──────── RECORDS FOR THE TASK

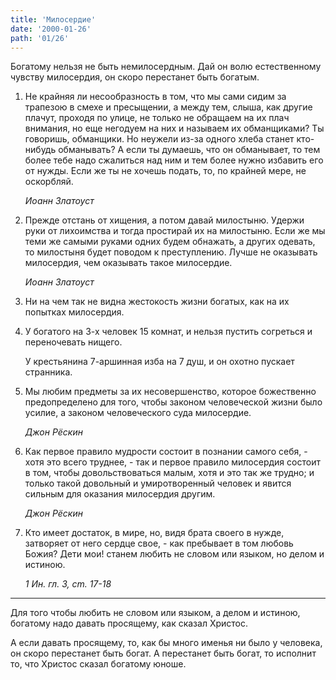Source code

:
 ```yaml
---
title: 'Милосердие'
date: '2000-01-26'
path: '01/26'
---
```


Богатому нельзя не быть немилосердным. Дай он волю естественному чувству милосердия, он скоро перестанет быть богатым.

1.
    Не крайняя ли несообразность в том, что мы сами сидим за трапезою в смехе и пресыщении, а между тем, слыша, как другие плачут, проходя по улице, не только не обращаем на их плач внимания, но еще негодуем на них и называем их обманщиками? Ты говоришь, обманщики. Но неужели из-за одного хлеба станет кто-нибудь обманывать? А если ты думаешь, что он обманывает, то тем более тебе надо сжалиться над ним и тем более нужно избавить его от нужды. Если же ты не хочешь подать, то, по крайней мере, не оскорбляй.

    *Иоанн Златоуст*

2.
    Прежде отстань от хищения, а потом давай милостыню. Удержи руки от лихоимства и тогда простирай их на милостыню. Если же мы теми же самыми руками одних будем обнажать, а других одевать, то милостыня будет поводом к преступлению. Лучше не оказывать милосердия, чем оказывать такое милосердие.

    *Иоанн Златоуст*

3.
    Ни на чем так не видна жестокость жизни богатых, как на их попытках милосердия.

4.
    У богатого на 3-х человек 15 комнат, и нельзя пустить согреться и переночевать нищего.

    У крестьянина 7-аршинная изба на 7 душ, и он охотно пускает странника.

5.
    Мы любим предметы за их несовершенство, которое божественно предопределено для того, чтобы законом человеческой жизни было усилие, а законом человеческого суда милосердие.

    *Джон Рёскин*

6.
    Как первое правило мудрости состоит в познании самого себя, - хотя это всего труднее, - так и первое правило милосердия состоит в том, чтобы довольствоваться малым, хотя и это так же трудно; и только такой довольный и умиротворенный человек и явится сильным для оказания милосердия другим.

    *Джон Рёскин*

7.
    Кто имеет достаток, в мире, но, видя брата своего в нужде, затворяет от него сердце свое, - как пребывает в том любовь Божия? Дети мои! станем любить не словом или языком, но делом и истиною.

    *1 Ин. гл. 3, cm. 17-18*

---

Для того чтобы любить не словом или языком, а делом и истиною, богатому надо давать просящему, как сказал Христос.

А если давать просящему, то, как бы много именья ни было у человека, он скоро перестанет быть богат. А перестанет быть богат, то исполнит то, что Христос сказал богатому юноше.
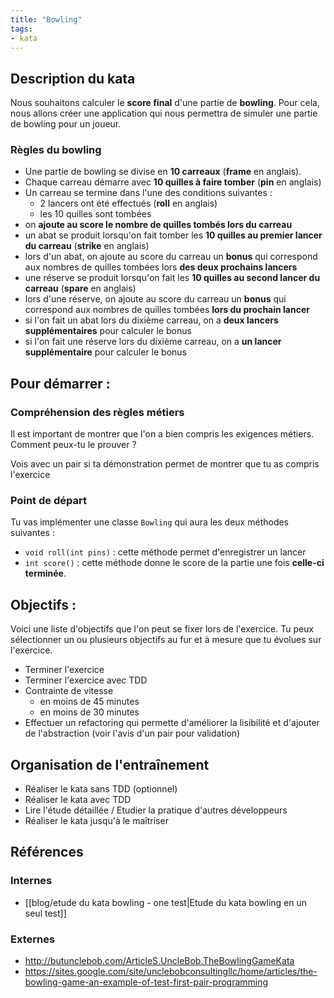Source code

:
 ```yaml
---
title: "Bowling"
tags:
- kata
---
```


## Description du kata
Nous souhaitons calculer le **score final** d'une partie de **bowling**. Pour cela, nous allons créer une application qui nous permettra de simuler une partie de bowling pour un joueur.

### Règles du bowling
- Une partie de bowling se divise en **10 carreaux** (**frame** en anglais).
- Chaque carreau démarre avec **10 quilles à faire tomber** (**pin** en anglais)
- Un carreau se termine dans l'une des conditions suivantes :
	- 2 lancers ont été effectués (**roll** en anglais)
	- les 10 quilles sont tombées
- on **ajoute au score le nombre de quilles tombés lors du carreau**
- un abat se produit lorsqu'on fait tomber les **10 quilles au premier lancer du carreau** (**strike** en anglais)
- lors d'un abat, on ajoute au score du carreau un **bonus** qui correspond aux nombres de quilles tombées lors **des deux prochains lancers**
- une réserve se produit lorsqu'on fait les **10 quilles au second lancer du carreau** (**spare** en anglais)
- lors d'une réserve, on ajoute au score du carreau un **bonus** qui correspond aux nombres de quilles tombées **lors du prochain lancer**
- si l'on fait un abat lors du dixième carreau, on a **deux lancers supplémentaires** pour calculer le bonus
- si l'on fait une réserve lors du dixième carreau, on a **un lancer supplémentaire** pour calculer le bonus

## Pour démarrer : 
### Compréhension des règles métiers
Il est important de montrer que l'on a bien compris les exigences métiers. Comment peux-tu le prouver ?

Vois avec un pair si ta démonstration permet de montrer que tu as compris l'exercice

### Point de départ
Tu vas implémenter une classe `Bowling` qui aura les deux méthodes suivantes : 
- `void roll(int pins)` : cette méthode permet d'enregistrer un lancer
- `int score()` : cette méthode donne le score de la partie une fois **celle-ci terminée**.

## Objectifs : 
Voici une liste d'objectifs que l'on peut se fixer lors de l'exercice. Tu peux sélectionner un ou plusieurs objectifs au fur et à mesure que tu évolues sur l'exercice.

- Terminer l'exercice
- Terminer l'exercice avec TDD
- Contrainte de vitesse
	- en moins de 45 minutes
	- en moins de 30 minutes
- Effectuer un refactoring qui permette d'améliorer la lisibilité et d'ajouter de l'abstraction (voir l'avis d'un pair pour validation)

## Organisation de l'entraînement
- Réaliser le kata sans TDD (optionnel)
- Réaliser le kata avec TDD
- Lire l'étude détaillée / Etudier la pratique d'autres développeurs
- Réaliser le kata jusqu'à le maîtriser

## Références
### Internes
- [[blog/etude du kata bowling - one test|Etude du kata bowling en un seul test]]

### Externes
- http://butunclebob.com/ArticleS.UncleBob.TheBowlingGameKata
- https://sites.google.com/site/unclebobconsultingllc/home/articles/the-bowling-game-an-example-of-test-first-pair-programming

────────────────

WORK ITEM: Return the data above unchanged. Pictures are not part of the copy.

WRITTEN SOLUTION:
Source code

:
 ```yaml
---
title: 'Милосердие'
date: '2000-01-26'
path: '01/26'
---
```


Богатому нельзя не быть немилосердным. Дай он волю естественному чувству милосердия, он скоро перестанет быть богатым.

1.
    Не крайняя ли несообразность в том, что мы сами сидим за трапезою в смехе и пресыщении, а между тем, слыша, как другие плачут, проходя по улице, не только не обращаем на их плач внимания, но еще негодуем на них и называем их обманщиками? Ты говоришь, обманщики. Но неужели из-за одного хлеба станет кто-нибудь обманывать? А если ты думаешь, что он обманывает, то тем более тебе надо сжалиться над ним и тем более нужно избавить его от нужды. Если же ты не хочешь подать, то, по крайней мере, не оскорбляй.

    *Иоанн Златоуст*

2.
    Прежде отстань от хищения, а потом давай милостыню. Удержи руки от лихоимства и тогда простирай их на милостыню. Если же мы теми же самыми руками одних будем обнажать, а других одевать, то милостыня будет поводом к преступлению. Лучше не оказывать милосердия, чем оказывать такое милосердие.

    *Иоанн Златоуст*

3.
    Ни на чем так не видна жестокость жизни богатых, как на их попытках милосердия.

4.
    У богатого на 3-х человек 15 комнат, и нельзя пустить согреться и переночевать нищего.

    У крестьянина 7-аршинная изба на 7 душ, и он охотно пускает странника.

5.
    Мы любим предметы за их несовершенство, которое божественно предопределено для того, чтобы законом человеческой жизни было усилие, а законом человеческого суда милосердие.

    *Джон Рёскин*

6.
    Как первое правило мудрости состоит в познании самого себя, - хотя это всего труднее, - так и первое правило милосердия состоит в том, чтобы довольствоваться малым, хотя и это так же трудно; и только такой довольный и умиротворенный человек и явится сильным для оказания милосердия другим.

    *Джон Рёскин*

7.
    Кто имеет достаток, в мире, но, видя брата своего в нужде, затворяет от него сердце свое, - как пребывает в том любовь Божия? Дети мои! станем любить не словом или языком, но делом и истиною.

    *1 Ин. гл. 3, cm. 17-18*

---

Для того чтобы любить не словом или языком, а делом и истиною, богатому надо давать просящему, как сказал Христос.

А если давать просящему, то, как бы много именья ни было у человека, он скоро перестанет быть богат. А перестанет быть богат, то исполнит то, что Христос сказал богатому юноше.
Source code

:
 ```yaml
---
title: "Bowling"
tags:
- kata
---
```


## Description du kata
Nous souhaitons calculer le **score final** d'une partie de **bowling**. Pour cela, nous allons créer une application qui nous permettra de simuler une partie de bowling pour un joueur.

### Règles du bowling
- Une partie de bowling se divise en **10 carreaux** (**frame** en anglais).
- Chaque carreau démarre avec **10 quilles à faire tomber** (**pin** en anglais)
- Un carreau se termine dans l'une des conditions suivantes :
	- 2 lancers ont été effectués (**roll** en anglais)
	- les 10 quilles sont tombées
- on **ajoute au score le nombre de quilles tombés lors du carreau**
- un abat se produit lorsqu'on fait tomber les **10 quilles au premier lancer du carreau** (**strike** en anglais)
- lors d'un abat, on ajoute au score du carreau un **bonus** qui correspond aux nombres de quilles tombées lors **des deux prochains lancers**
- une réserve se produit lorsqu'on fait les **10 quilles au second lancer du carreau** (**spare** en anglais)
- lors d'une réserve, on ajoute au score du carreau un **bonus** qui correspond aux nombres de quilles tombées **lors du prochain lancer**
- si l'on fait un abat lors du dixième carreau, on a **deux lancers supplémentaires** pour calculer le bonus
- si l'on fait une réserve lors du dixième carreau, on a **un lancer supplémentaire** pour calculer le bonus

## Pour démarrer : 
### Compréhension des règles métiers
Il est important de montrer que l'on a bien compris les exigences métiers. Comment peux-tu le prouver ?

Vois avec un pair si ta démonstration permet de montrer que tu as compris l'exercice

### Point de départ
Tu vas implémenter une classe `Bowling` qui aura les deux méthodes suivantes : 
- `void roll(int pins)` : cette méthode permet d'enregistrer un lancer
- `int score()` : cette méthode donne le score de la partie une fois **celle-ci terminée**.

## Objectifs : 
Voici une liste d'objectifs que l'on peut se fixer lors de l'exercice. Tu peux sélectionner un ou plusieurs objectifs au fur et à mesure que tu évolues sur l'exercice.

- Terminer l'exercice
- Terminer l'exercice avec TDD
- Contrainte de vitesse
	- en moins de 45 minutes
	- en moins de 30 minutes
- Effectuer un refactoring qui permette d'améliorer la lisibilité et d'ajouter de l'abstraction (voir l'avis d'un pair pour validation)

## Organisation de l'entraînement
- Réaliser le kata sans TDD (optionnel)
- Réaliser le kata avec TDD
- Lire l'étude détaillée / Etudier la pratique d'autres développeurs
- Réaliser le kata jusqu'à le maîtriser

## Références
### Internes
- [[blog/etude du kata bowling - one test|Etude du kata bowling en un seul test]]

### Externes
- http://butunclebob.com/ArticleS.UncleBob.TheBowlingGameKata
- https://sites.google.com/site/unclebobconsultingllc/home/articles/the-bowling-game-an-example-of-test-first-pair-programming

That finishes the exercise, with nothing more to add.